Francisco P. Berry, Ithaca, for appellant.
Gwen Wilkinson, District Attorney, Ithaca (Andrew J. Bonavia of counsel), for respondent.
Opinion
LAHTINEN, J.P.
Appeal from a judgment of the County Court of Tompkins County (Rowley, J.), rendered September 21, 2012, convicting defendant upon his plea of guilty of the crime of robbery in the second degree.
In July 2012, defendant pleaded guilty to one count of robbery in the second degree in full satisfaction of a four-count indictment upon his admission that he, acting in concert with two others, entered a business in the early morning hours where a card game was taking place and forcibly stole property from the game's participants. Pursuant to a plea agreement, defendant agreed to waive his right to appeal, to not pursue any possible motions and to execute at sentencing a separate written waiver of appeal. Defendant also agreed to admit to having previously been convicted of a federal felony drug conspiracy conviction for purposes of being sentenced as a second felony offender (see 21 U.S.C. § 846). Prior to sentencing, defendant moved to withdraw his guilty plea, arguing that his federal felony drug conspiracy conviction did not qualify as a predicate felony for sentencing as a second felony offender (see People v. Ramos, 19 N.Y.3d 417, 420, 948 N.Y.S.2d 239, 971 N.E.2d 369 2012 ). In response, the People filed, pursuant to CPL 440.21(2), a predicate felony statement setting forth defendant's three prior felony convictions from Pennsylvania. At sentencing, County Court stated that the relief requested in defendant's withdrawal motion was satisfied by supplementing the predicate felony allegation with one or more of the Pennsylvania felony convictions that defendant also allocuted to at sentencing. In accordance with the plea agreement, defendant executed the written waiver of appeal, and County Court sentenced defendant, as a second felony offender, to a prison term of five years and five years of postrelease supervision. Defendant appeals.

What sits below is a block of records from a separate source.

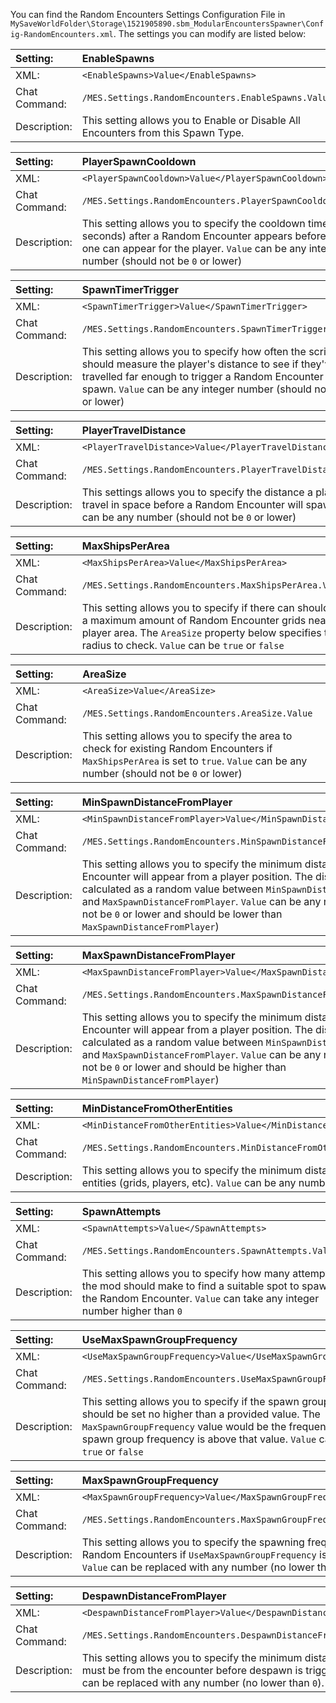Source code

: You can find the Random Encounters Settings Configuration File in `MySaveWorldFolder\Storage\1521905890.sbm_ModularEncountersSpawner\Config-RandomEncounters.xml`. The settings you can modify are listed below:

|Setting:|EnableSpawns|
|:----|:----|
|XML:|`<EnableSpawns>Value</EnableSpawns>`|
|Chat Command:|`/MES.Settings.RandomEncounters.EnableSpawns.Value`|
|Description:|This setting allows you to Enable or Disable All Encounters from this Spawn Type.|

|Setting:|PlayerSpawnCooldown|
|:----|:----|
|XML:|`<PlayerSpawnCooldown>Value</PlayerSpawnCooldown>`|
|Chat Command:|`/MES.Settings.RandomEncounters.PlayerSpawnCooldown.Value`|
|Description:|This setting allows you to specify the cooldown time (in seconds) after a Random Encounter appears before another one can appear for the player. `Value` can be any integer number (should not be `0` or lower)|

|Setting:|SpawnTimerTrigger|
|:----|:----|
|XML:|`<SpawnTimerTrigger>Value</SpawnTimerTrigger>`|
|Chat Command:|`/MES.Settings.RandomEncounters.SpawnTimerTrigger.Value`|
|Description:|This setting allows you to specify how often the script should measure the player's distance to see if they've travelled far enough to trigger a Random Encounter spawn. `Value` can be any integer number (should not be `0` or lower)|

|Setting:|PlayerTravelDistance|
|:----|:----|
|XML:|`<PlayerTravelDistance>Value</PlayerTravelDistance>`|
|Chat Command:|`/MES.Settings.RandomEncounters.PlayerTravelDistance.Value`|
|Description:|This settings allows you to specify the distance a player must travel in space before a Random Encounter will spawn. `Value` can be any number (should not be `0` or lower)|

|Setting:|MaxShipsPerArea|
|:----|:----|
|XML:|`<MaxShipsPerArea>Value</MaxShipsPerArea>`|
|Chat Command:|`/MES.Settings.RandomEncounters.MaxShipsPerArea.Value`|
|Description:|This setting allows you to specify if there can should be a maximum amount of Random Encounter grids near the player area. The `AreaSize` property below specifies the radius to check. `Value` can be `true` or `false`|

|Setting:|AreaSize|
|:----|:----|
|XML:|`<AreaSize>Value</AreaSize>`|
|Chat Command:|`/MES.Settings.RandomEncounters.AreaSize.Value`|
|Description:|This setting allows you to specify the area to check for existing Random Encounters if `MaxShipsPerArea` is set to `true`. `Value` can be any number (should not be `0` or lower)|

|Setting:|MinSpawnDistanceFromPlayer|
|:----|:----|
|XML:|`<MinSpawnDistanceFromPlayer>Value</MinSpawnDistanceFromPlayer>`|
|Chat Command:|`/MES.Settings.RandomEncounters.MinSpawnDistanceFromPlayer.Value`|
|Description:|This setting allows you to specify the minimum distance a Random Encounter will appear from a player position. The distance is calculated as a random value between `MinSpawnDistanceFromPlayer` and `MaxSpawnDistanceFromPlayer`. `Value` can be any number (should not be `0` or lower and should be lower than `MaxSpawnDistanceFromPlayer`)|

|Setting:|MaxSpawnDistanceFromPlayer|
|:----|:----|
|XML:|`<MaxSpawnDistanceFromPlayer>Value</MaxSpawnDistanceFromPlayer>`|
|Chat Command:|`/MES.Settings.RandomEncounters.MaxSpawnDistanceFromPlayer.Value`|
|Description:|This setting allows you to specify the minimum distance a Random Encounter will appear from a player position. The distance is calculated as a random value between `MinSpawnDistanceFromPlayer` and `MaxSpawnDistanceFromPlayer`. `Value` can be any number (should not be `0` or lower and should be higher than `MinSpawnDistanceFromPlayer`)|

|Setting:|MinDistanceFromOtherEntities|
|:----|:----|
|XML:|`<MinDistanceFromOtherEntities>Value</MinDistanceFromOtherEntities>`|
|Chat Command:|`/MES.Settings.RandomEncounters.MinDistanceFromOtherEntities.Value`|
|Description:|This setting allows you to specify the minimum distance from other entities (grids, players, etc). `Value` can be any number higher than `0`|

|Setting:|SpawnAttempts|
|:----|:----|
|XML:|`<SpawnAttempts>Value</SpawnAttempts>`|
|Chat Command:|`/MES.Settings.RandomEncounters.SpawnAttempts.Value`|
|Description:|This setting allows you to specify how many attempts the mod should make to find a suitable spot to spawn the Random Encounter. `Value` can take any integer number higher than `0`|

|Setting:|UseMaxSpawnGroupFrequency|
|:----|:----|
|XML:|`<UseMaxSpawnGroupFrequency>Value</UseMaxSpawnGroupFrequency>`|
|Chat Command:|`/MES.Settings.RandomEncounters.UseMaxSpawnGroupFrequency.Value`|
|Description:|This setting allows you to specify if the spawn group frequency should be set no higher than a provided value. The `MaxSpawnGroupFrequency` value would be the frequency used if the spawn group frequency is above that value. `Value` can be set to `true` or `false`|

|Setting:|MaxSpawnGroupFrequency|
|:----|:----|
|XML:|`<MaxSpawnGroupFrequency>Value</MaxSpawnGroupFrequency>`|
|Chat Command:|`/MES.Settings.RandomEncounters.MaxSpawnGroupFrequency.Value`|
|Description:|This setting allows you to specify the spawning frequency of Random Encounters if `UseMaxSpawnGroupFrequency` is set to `true`. `Value` can be replaced with any number (no lower than `0`).|

|Setting:|DespawnDistanceFromPlayer|
|:----|:----|
|XML:|`<DespawnDistanceFromPlayer>Value</DespawnDistanceFromPlayer>`|
|Chat Command:|`/MES.Settings.RandomEncounters.DespawnDistanceFromPlayer.Value`|
|Description:|This setting allows you to specify the minimum distance players must be from the encounter before despawn is triggered. `Value` can be replaced with any number (no lower than `0`).|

Defendant contends that County Court should have granted his motion to withdraw his plea. In view of defense counsel's statement on the record, as well as defendant's own responses to County Court's questions, we find that defendant effectively abandoned his CPL 220.60 motion, expressly agreed to plead guilty pursuant to the plea agreement and was validly sentenced as a second felony offender in accordance with that agreement (see Penal Law § 400.21; People v. Tabbott, 61 A.D.3d 1183, 1184, 876 N.Y.S.2d 760 2009 ). In any event, defendant failed to preserve adequately any challenge to the predicate felony statement because, at sentencing, defendant admitted to his three prior felony convictions in Pennsylvania and did not object to County Court's finding that any one or more of his three prior felony convictions qualify as prior convictions for purposes of being sentenced as a second felony offender (see People v. Smith, 73 N.Y.2d 961, 962–963, 540 N.Y.S.2d 987, 538 N.E.2d 339 1989; People v. Leszczynski, 96 A.D.3d 1162, 1163, 948 N.Y.S.2d 125 2012; People v. Washington, 89 A.D.3d 1140, 1142, 931 N.Y.S.2d 787 2011; People v. Johnson, 266 A.D.2d 728, 729–730, 698 N.Y.S.2d 768 1999 ). Moreover, defense counsel consented to the second felony offender statement and admitted on behalf of defendant that the prior felony convictions were valid (see Penal Law § 70.06; People v. Hernandez, 62 A.D.3d 1095, 1096–1097, 878 N.Y.S.2d 819 2009; People v. Ochs, 16 A.D.3d 971, 971–972, 792 N.Y.S.2d 248 2005 ).
ORDERED that the judgment is affirmed.
McCARTHY, LYNCH and DEVINE, JJ., concur.